Slashdot Mirror


Google Prefers DRAM to Hard Disks

KP writes: "I came across this interview with Google's CEO. A very interesting read." It's interesting in part becase that CEO (Eric Schmidt) claims that for Google's purposes, "it costs less money and it is more efficient to use DRAM as storage as opposed to hard disks." "I still cannot figure out how he says storing data on DRAM is cheaper than storing it on hard-disks. Maybe, if you buy in bulk?"

24 of 354 comments (clear)

  1. Additionally by Phosphor3k · · Score: 4, Insightful

    How often do you see DRAM fail compared to Hard Disks? A bit more reliability IMHO.

    1. Re:Additionally by darkwhite · · Score: 3, Insightful

      Very often. And the problem is, unlike hard drives, which will try their best not to return the data if they have a hint that it's corrupted (meta-data, checksums, etc.), DRAM will be more than happy to return the incorrect data, which then might get written to disk. Some of the errors I've seen due to corrupt DRAM are pretty amusing.

      --

      [an error occurred while processing this directive]
    2. Re:Additionally by SilentChris · · Score: 3, Insightful

      I've seen a lot of "logic" arguments to this post, but I think people are missing a sort of obvious one: size. If you had enough RAM as an average hard drive (say, 20 gigs) I'm sure that at least *one* piece would be faulty. You're comparing, in a best-case server scenario, a gig of RAM vs. a 80-gig hard drive. I think if the numbers were even it'd be a "fairer" fight.

  2. Speed saves by coreman · · Score: 3, Insightful

    They make their money on hits served so speed is far more cost effective than cost of storage medium. If they can speed up serviing hits, they're ahead of the game.

  3. Scary! by Anonymous Coward · · Score: 4, Insightful

    Google reads all the newspapers on the Web every hour and constructs a newspaper for the world by computer--no humans are involved.
    Now if only Google could go out and do its own fact-checking, it wouldn't need to rely on other newspapers at all.

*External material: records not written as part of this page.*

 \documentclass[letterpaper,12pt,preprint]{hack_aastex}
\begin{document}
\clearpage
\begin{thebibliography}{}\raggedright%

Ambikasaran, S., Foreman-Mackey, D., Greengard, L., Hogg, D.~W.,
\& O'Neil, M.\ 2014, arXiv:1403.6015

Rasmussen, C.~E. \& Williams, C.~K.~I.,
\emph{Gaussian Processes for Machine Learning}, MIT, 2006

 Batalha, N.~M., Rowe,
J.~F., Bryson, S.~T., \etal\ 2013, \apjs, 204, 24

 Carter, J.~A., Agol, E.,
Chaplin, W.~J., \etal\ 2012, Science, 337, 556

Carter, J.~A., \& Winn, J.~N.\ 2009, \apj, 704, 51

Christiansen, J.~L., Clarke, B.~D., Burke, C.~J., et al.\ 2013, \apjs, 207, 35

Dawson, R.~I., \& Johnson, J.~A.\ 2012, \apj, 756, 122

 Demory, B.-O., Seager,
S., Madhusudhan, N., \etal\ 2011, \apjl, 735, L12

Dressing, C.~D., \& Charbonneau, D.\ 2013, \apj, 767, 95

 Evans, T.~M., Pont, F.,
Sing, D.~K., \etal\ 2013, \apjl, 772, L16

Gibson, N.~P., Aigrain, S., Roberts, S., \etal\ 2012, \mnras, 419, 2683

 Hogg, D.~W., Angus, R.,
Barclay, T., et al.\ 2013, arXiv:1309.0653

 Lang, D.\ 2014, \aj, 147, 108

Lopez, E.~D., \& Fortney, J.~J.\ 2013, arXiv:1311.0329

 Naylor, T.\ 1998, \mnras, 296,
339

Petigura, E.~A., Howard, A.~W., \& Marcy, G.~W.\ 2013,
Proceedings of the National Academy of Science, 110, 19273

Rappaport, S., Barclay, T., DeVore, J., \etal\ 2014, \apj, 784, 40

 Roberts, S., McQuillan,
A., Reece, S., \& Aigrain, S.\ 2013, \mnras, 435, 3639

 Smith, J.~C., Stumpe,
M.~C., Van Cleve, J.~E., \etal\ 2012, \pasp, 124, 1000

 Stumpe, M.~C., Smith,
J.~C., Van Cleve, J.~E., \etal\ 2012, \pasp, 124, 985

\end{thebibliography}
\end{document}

Mark my words, by 2010 google will be the only place you go when you need information. Forget askjeeves, try listentogoogle. No humans will be involved. Scary.

    By the way, this guy can't speak for beans.
    The speech I give everyday is: "This is what we do. Is what you are doing consistent with that, and does it change the world?"

  4. The key to it being cheaper is.... by rayd75 · · Score: 3, Insightful

    That it can handle many clients with little latency... You'd have to duplicate the data across a huge number of disks to provide similar response time to clients. Sure, if you were the only client, you couldn't tell the difference but with thousands upon thousands of clients all seeking data that would be stored in different locations on a disk things would quickly grind to a halt. Because so much unrelated data is being requested, seek time is the key. Sure, memory is more expensive per meg but its ability to serve so many more clients makes it less expensive overall.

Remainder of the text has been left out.